Gem Version Build Status Pull Requests Commits since latest

asciimath2unitsml

Convert Units expressions via MathML to UnitsML

This gem converts MathML incorporating UnitsML expressions (based on the Ascii representation provided by NIST) into MathML complying with https://www.w3.org/TR/mathml-units/, with UnitsML markup embedded in it, and with unique identifiers for each distinct unit, prefix, and dimension. Dimensions are automatically inserted corresponding to each unit. Units expressions are identified in MathML as <mtext>unitsml(…​)</mtext>, which in turn can be identified in AsciiMath as "unitsml(…​)".

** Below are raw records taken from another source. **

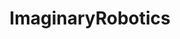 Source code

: ---
title: ImaginaryRobotics
crosslinks:
- chinafuturism
- ImaginaryArtists
- Serendipity
- ImaginaryFamilies
--- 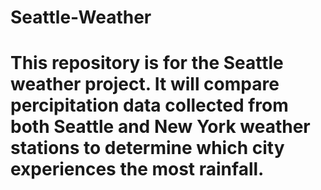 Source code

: # Seattle-Weather
# This repository is for the Seattle weather project. It will compare percipitation data collected from both Seattle and New York weather stations to determine which city experiences the most rainfall.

The consuming document is meant to deduplicate the instances of UnitsML markup with the same identifier, and potentially remove them to elsewhere in the document or another document.

Notation

The unitsml() expression consists of a unit string. The units used in unitsml() are taken from the UnitsDB database as updated by Ribose: https://github.com/unitsml/unitsdb. Units are given as an ASCII based code, consisting of multiplication or division of single units, each of which is defined as a Prefix (taken from https://github.com/unitsml/unitsdb/blob/master/prefixes.yaml), unit (taken from https://github.com/unitsml/unitsdb/blob/master/units.yaml), and exponent; e.g. mm*s^-2.

The conventions used for writing units are:

  • ^ for exponents, e.g. m^-2

  • * to combine two units by multiplication; e.g. m*s^-2.

  • / to combine two units by division;

  • u for μ (micro-)

For more on units notation, see Units Notation.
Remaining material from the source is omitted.